Desde que surgiu, há 3 000 anos, até sua atual encarnação, em que assume a forma de sinais de luz, o dinheiro vem forjando instituições e modos de vida

Por Jack Weatherford*
Atualizado em 10 ago 2018, 07h00 - Publicado em 10 ago 2018, 07h00

O fogo, a roda, a religião, a escrita, o dinheiro. Esses são os cinco elementos da civilização. O dinheiro é a mais recente dessas inovações revolucionárias. Portanto, é a menos estável, a menos compreendida e a mais difícil de controlar. Desde sua primeira aparição na história, ele vem forjando novas instituições e modos de vida, corroendo os sistemas anteriores. Tornou-se a variável definidora não apenas do comércio, mas de todos os tipos de relações, das religiosas e políticas às sexuais e familiares. Cada inovação tecnológica — da invenção do sistema monetário na Lídia, há 3 000 anos, até sua atual encarnação como sinais de luz — expande mais seu papel em nossa vida.

Como tudo o que é importante, o dinheiro é difícil de definir. No nível mais básico, ele é aquilo que usamos para comprar coisas, o que os economistas classificam como um meio de troca. Se não pode ser utilizado para comprar, então não é dinheiro. Ao longo de milhares de anos, vários artigos serviram como protomoeda: búzios, sal (de onde vem a palavra salário), tabaco, grãos de cacau, pepitas de metal, contas de vidro, bolas de fios, unhas, pele de cervo, penas, pontas de seta, mantas de lã e cabeças de gado (de onde vem a palavra pecúlio). Essas commodities operavam em um mercado relativamente livre, já que as pessoas tinham fácil acesso aos materiais; assim, qualquer um podia fazer dinheiro cultivando, encontrando ou produzindo a própria moeda.

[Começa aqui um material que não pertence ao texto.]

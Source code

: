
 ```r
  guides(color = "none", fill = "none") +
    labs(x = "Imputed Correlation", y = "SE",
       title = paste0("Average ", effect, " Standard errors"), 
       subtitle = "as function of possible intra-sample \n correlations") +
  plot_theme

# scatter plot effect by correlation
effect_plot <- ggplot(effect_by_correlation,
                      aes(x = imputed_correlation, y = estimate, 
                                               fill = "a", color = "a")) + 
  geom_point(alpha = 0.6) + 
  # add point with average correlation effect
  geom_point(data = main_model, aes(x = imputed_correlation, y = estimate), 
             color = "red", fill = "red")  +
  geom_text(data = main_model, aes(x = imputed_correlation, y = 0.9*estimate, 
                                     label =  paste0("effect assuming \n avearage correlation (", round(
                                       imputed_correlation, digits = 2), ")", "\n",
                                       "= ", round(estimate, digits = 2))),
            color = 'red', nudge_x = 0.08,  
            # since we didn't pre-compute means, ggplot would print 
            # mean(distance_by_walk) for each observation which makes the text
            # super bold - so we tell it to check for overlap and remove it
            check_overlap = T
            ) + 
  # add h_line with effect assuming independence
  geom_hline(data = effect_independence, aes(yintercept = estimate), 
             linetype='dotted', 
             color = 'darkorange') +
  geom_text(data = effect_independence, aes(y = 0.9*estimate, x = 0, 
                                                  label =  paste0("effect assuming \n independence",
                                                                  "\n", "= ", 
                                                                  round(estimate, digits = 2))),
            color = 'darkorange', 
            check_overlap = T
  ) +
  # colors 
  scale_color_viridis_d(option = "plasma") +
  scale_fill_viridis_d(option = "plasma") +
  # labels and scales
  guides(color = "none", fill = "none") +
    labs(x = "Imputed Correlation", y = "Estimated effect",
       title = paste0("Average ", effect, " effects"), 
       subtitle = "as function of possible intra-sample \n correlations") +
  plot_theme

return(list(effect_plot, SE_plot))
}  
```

Apesar das limitações das protomoedas, muitos impérios da história foram erguidos com base nelas. Grandes impérios, como o antigo Egito, a Pérsia e a Mesopotâmia, e impérios mais recentes, como o Khmer no Camboja e o Inca no Peru, foram criados usando nada além de protomoedas.

 

A ERA DO OURO

A confiança na protomoeda mudou por volta do ano 650 antes da era cristã, quando os reis mercadores da Lídia começaram a usar pepitas de ouro e de prata, ou um peso determinado delas, para padronizar o comércio. A fim de marcarem a pureza do metal, imprimiam um selo sobre a superfície das pepitas, achatando-as e produzindo as primeiras moedas. A novidade não apenas tornou mais fácil o comércio como também facilitou a tributação, deixando-a mais eficiente para o rei. Altamente convenientes para a maioria das transações, essas moedas também significavam que as pessoas não poderiam mais fazer o próprio dinheiro porque o Estado havia criado um monopólio sobre sua produção e sua gestão.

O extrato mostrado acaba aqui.